Restate exactly, and only, the lines from the one containing "### 2025-09-29T00:01:56.472Z — gemini_content" through the end of the entries, keeping both endpoints.

GIVEN RECORDS =
=====

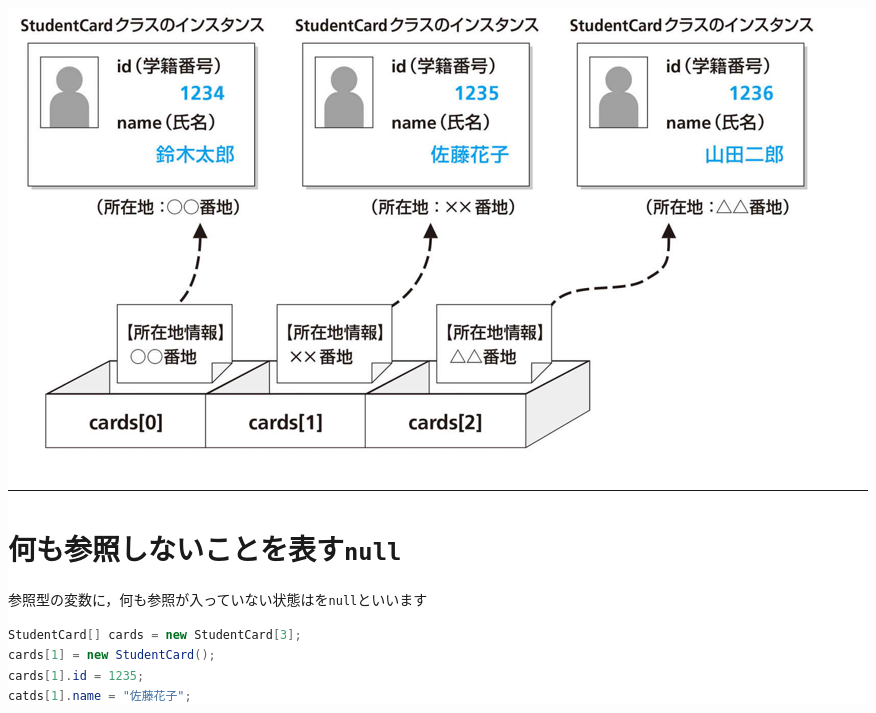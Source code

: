 ![](./img/07-007.png)

</div>

---

# 何も参照しないことを表す`null`

参照型の変数に，何も参照が入っていない状態はを`null`といいます

```java
StudentCard[] cards = new StudentCard[3];
cards[1] = new StudentCard();
cards[1].id = 1235;
catds[1].name = "佐藤花子";
```

<div Align=center>
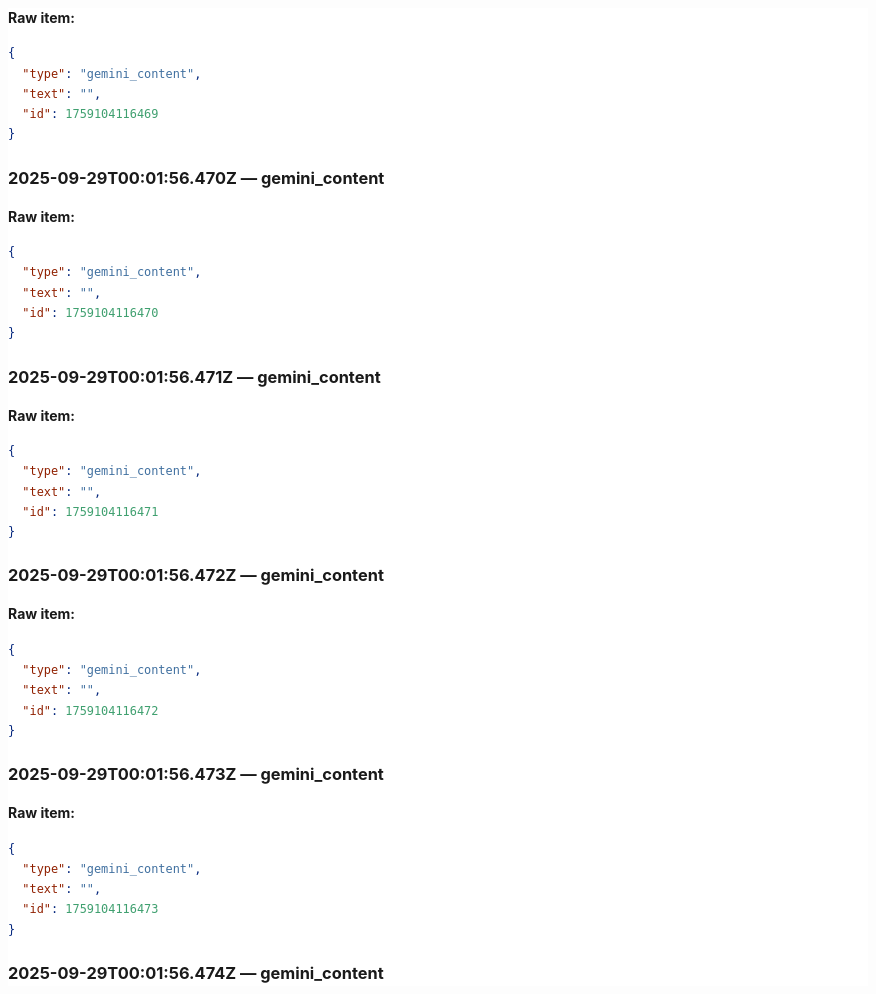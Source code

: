 **Raw item:**
```json
{
  "type": "gemini_content",
  "text": "",
  "id": 1759104116469
}
```

### 2025-09-29T00:01:56.470Z — gemini_content

**Raw item:**
```json
{
  "type": "gemini_content",
  "text": "",
  "id": 1759104116470
}
```

### 2025-09-29T00:01:56.471Z — gemini_content

**Raw item:**
```json
{
  "type": "gemini_content",
  "text": "",
  "id": 1759104116471
}
```

### 2025-09-29T00:01:56.472Z — gemini_content

**Raw item:**
```json
{
  "type": "gemini_content",
  "text": "",
  "id": 1759104116472
}
```

### 2025-09-29T00:01:56.473Z — gemini_content

**Raw item:**
```json
{
  "type": "gemini_content",
  "text": "",
  "id": 1759104116473
}
```

### 2025-09-29T00:01:56.474Z — gemini_content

=====

OUTPUT OF THE EXERCISE =
### 2025-09-29T00:01:56.472Z — gemini_content

**Raw item:**
```json
{
  "type": "gemini_content",
  "text": "",
  "id": 1759104116472
}
```

### 2025-09-29T00:01:56.473Z — gemini_content

**Raw item:**
```json
{
  "type": "gemini_content",
  "text": "",
  "id": 1759104116473
}
```

### 2025-09-29T00:01:56.474Z — gemini_content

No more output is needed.